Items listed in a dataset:

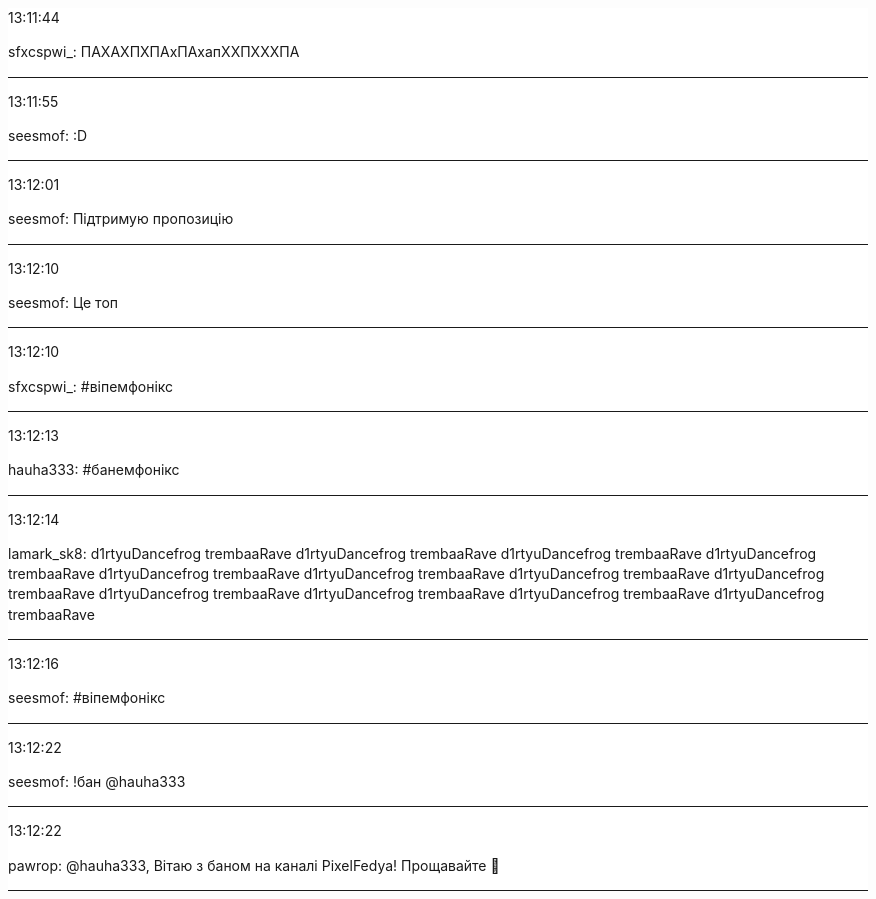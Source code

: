 
13:11:44

sfxcspwi_: ПАХАХПХПАхПАхапХХПХХХПА

---

13:11:55

seesmof: :D

---

13:12:01

seesmof: Підтримую пропозицію

---

13:12:10

seesmof: Це топ

---

13:12:10

sfxcspwi_: #віпемфонікс

---

13:12:13

hauha333: #банемфонікс

---

13:12:14

lamark_sk8: d1rtyuDancefrog trembaaRave d1rtyuDancefrog trembaaRave d1rtyuDancefrog trembaaRave d1rtyuDancefrog trembaaRave d1rtyuDancefrog trembaaRave d1rtyuDancefrog trembaaRave d1rtyuDancefrog trembaaRave d1rtyuDancefrog trembaaRave d1rtyuDancefrog trembaaRave d1rtyuDancefrog trembaaRave d1rtyuDancefrog trembaaRave d1rtyuDancefrog trembaaRave

---

13:12:16

seesmof: #віпемфонікс

---

13:12:22

seesmof: !бан @hauha333

---

13:12:22

pawrop:  @hauha333, Вітаю з баном на каналі PixelFedya! Прощавайте 🤣

---
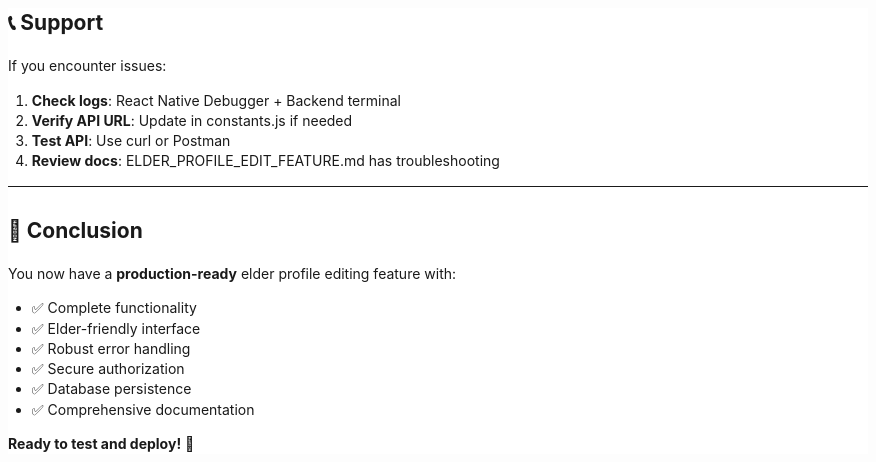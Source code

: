 
## 📞 Support

If you encounter issues:

1. **Check logs**: React Native Debugger + Backend terminal
2. **Verify API URL**: Update in constants.js if needed
3. **Test API**: Use curl or Postman
4. **Review docs**: ELDER_PROFILE_EDIT_FEATURE.md has troubleshooting

---

## 🎉 Conclusion

You now have a **production-ready** elder profile editing feature with:
- ✅ Complete functionality
- ✅ Elder-friendly interface
- ✅ Robust error handling
- ✅ Secure authorization
- ✅ Database persistence
- ✅ Comprehensive documentation

**Ready to test and deploy!** 🚀
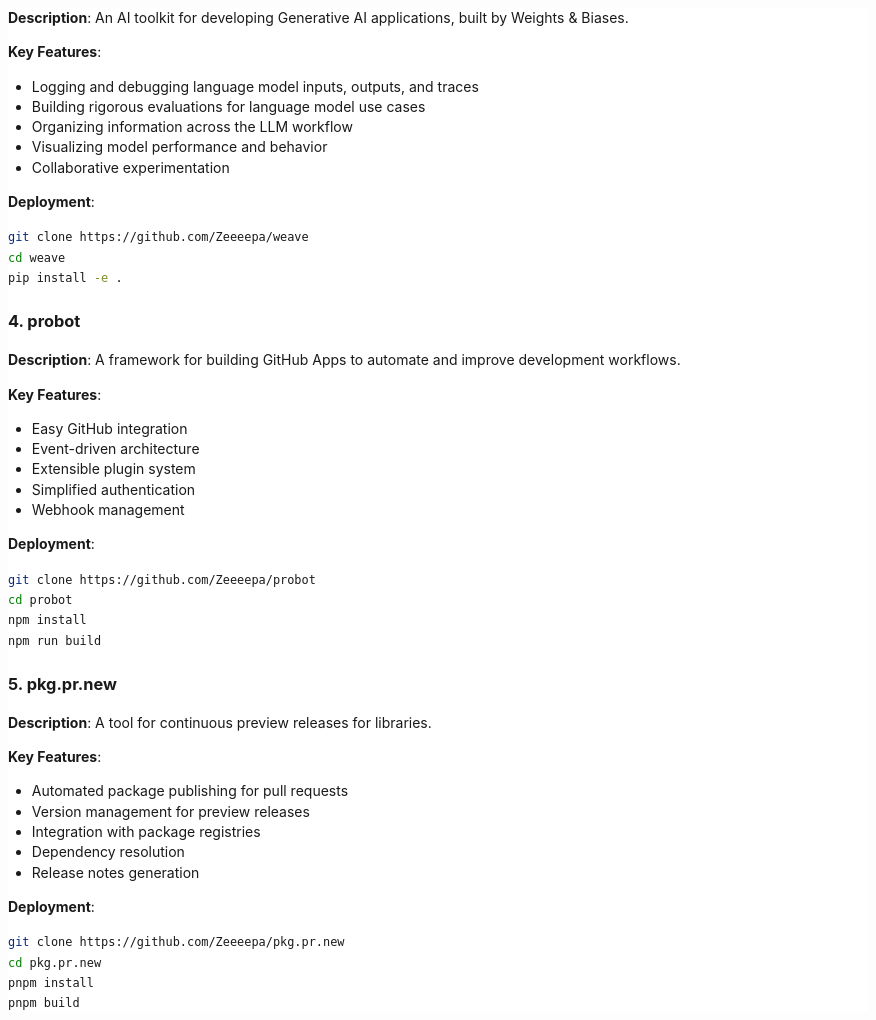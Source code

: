 **Description**: An AI toolkit for developing Generative AI applications, built by Weights & Biases.

**Key Features**:
- Logging and debugging language model inputs, outputs, and traces
- Building rigorous evaluations for language model use cases
- Organizing information across the LLM workflow
- Visualizing model performance and behavior
- Collaborative experimentation

**Deployment**:
```bash
git clone https://github.com/Zeeeepa/weave
cd weave
pip install -e .
```

### 4. probot

**Description**: A framework for building GitHub Apps to automate and improve development workflows.

**Key Features**:
- Easy GitHub integration
- Event-driven architecture
- Extensible plugin system
- Simplified authentication
- Webhook management

**Deployment**:
```bash
git clone https://github.com/Zeeeepa/probot
cd probot
npm install
npm run build
```

### 5. pkg.pr.new

**Description**: A tool for continuous preview releases for libraries.

**Key Features**:
- Automated package publishing for pull requests
- Version management for preview releases
- Integration with package registries
- Dependency resolution
- Release notes generation

**Deployment**:
```bash
git clone https://github.com/Zeeeepa/pkg.pr.new
cd pkg.pr.new
pnpm install
pnpm build
```
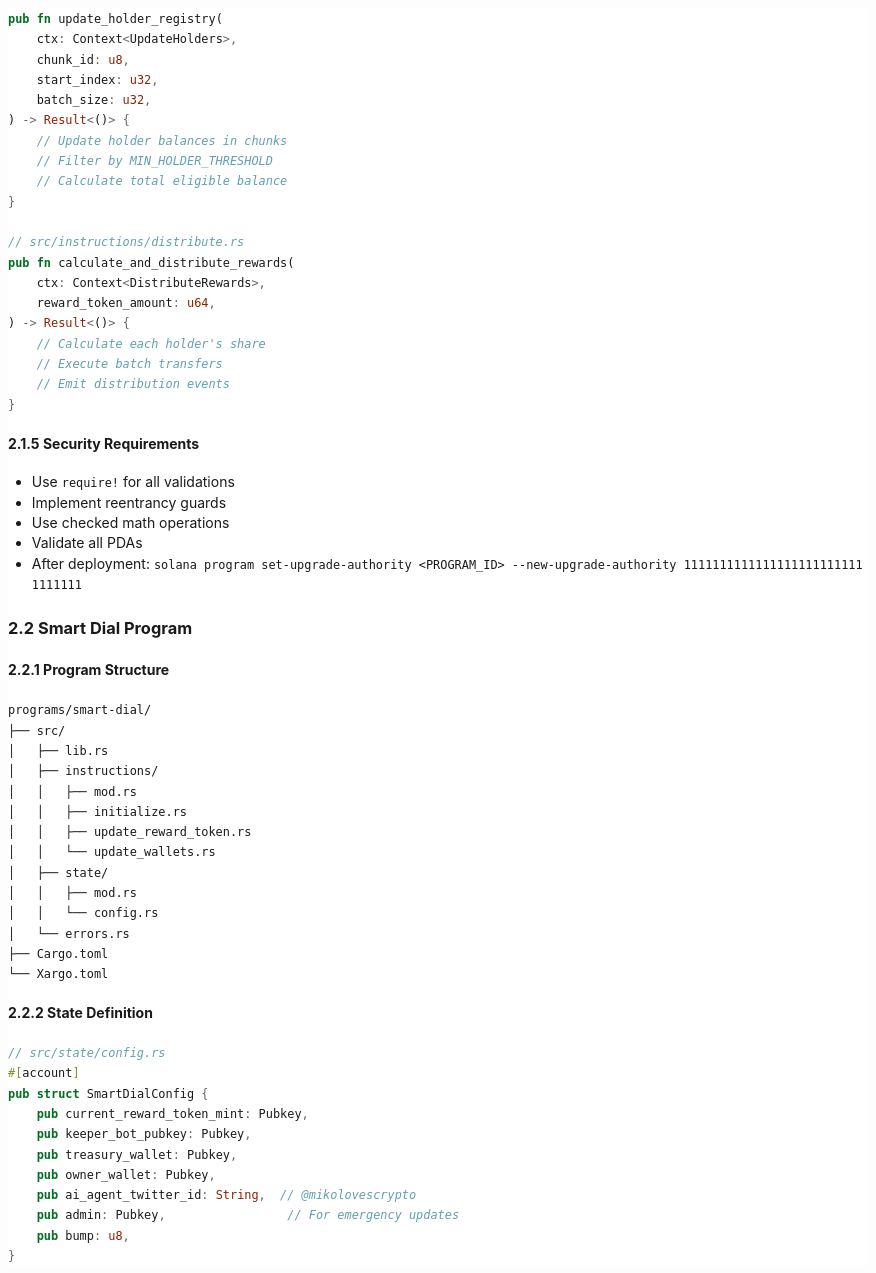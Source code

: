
 ```rust
pub fn update_holder_registry(
    ctx: Context<UpdateHolders>,
    chunk_id: u8,
    start_index: u32,
    batch_size: u32,
) -> Result<()> {
    // Update holder balances in chunks
    // Filter by MIN_HOLDER_THRESHOLD
    // Calculate total eligible balance
}

// src/instructions/distribute.rs
pub fn calculate_and_distribute_rewards(
    ctx: Context<DistributeRewards>,
    reward_token_amount: u64,
) -> Result<()> {
    // Calculate each holder's share
    // Execute batch transfers
    // Emit distribution events
}
```

#### 2.1.5 Security Requirements
- Use `require!` for all validations
- Implement reentrancy guards
- Use checked math operations
- Validate all PDAs
- After deployment: `solana program set-upgrade-authority <PROGRAM_ID> --new-upgrade-authority 11111111111111111111111111111111`

### 2.2 Smart Dial Program

#### 2.2.1 Program Structure
```
programs/smart-dial/
├── src/
│   ├── lib.rs
│   ├── instructions/
│   │   ├── mod.rs
│   │   ├── initialize.rs
│   │   ├── update_reward_token.rs
│   │   └── update_wallets.rs
│   ├── state/
│   │   ├── mod.rs
│   │   └── config.rs
│   └── errors.rs
├── Cargo.toml
└── Xargo.toml
```

#### 2.2.2 State Definition
```rust
// src/state/config.rs
#[account]
pub struct SmartDialConfig {
    pub current_reward_token_mint: Pubkey,
    pub keeper_bot_pubkey: Pubkey,
    pub treasury_wallet: Pubkey,
    pub owner_wallet: Pubkey,
    pub ai_agent_twitter_id: String,  // @mikolovescrypto
    pub admin: Pubkey,                 // For emergency updates
    pub bump: u8,
}
```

- _WHAT THE EXERCISE ASKS_: Output the line containing "#### 2.1.5 Security Requirements" together with all later lines of the entries, exactly as written, through the final line.

- _WRITTEN RESPONSE_:
#### 2.1.5 Security Requirements
- Use `require!` for all validations
- Implement reentrancy guards
- Use checked math operations
- Validate all PDAs
- After deployment: `solana program set-upgrade-authority <PROGRAM_ID> --new-upgrade-authority 11111111111111111111111111111111`

### 2.2 Smart Dial Program

#### 2.2.1 Program Structure
```
programs/smart-dial/
├── src/
│   ├── lib.rs
│   ├── instructions/
│   │   ├── mod.rs
│   │   ├── initialize.rs
│   │   ├── update_reward_token.rs
│   │   └── update_wallets.rs
│   ├── state/
│   │   ├── mod.rs
│   │   └── config.rs
│   └── errors.rs
├── Cargo.toml
└── Xargo.toml
```

#### 2.2.2 State Definition
```rust
// src/state/config.rs
#[account]
pub struct SmartDialConfig {
    pub current_reward_token_mint: Pubkey,
    pub keeper_bot_pubkey: Pubkey,
    pub treasury_wallet: Pubkey,
    pub owner_wallet: Pubkey,
    pub ai_agent_twitter_id: String,  // @mikolovescrypto
    pub admin: Pubkey,                 // For emergency updates
    pub bump: u8,
}
```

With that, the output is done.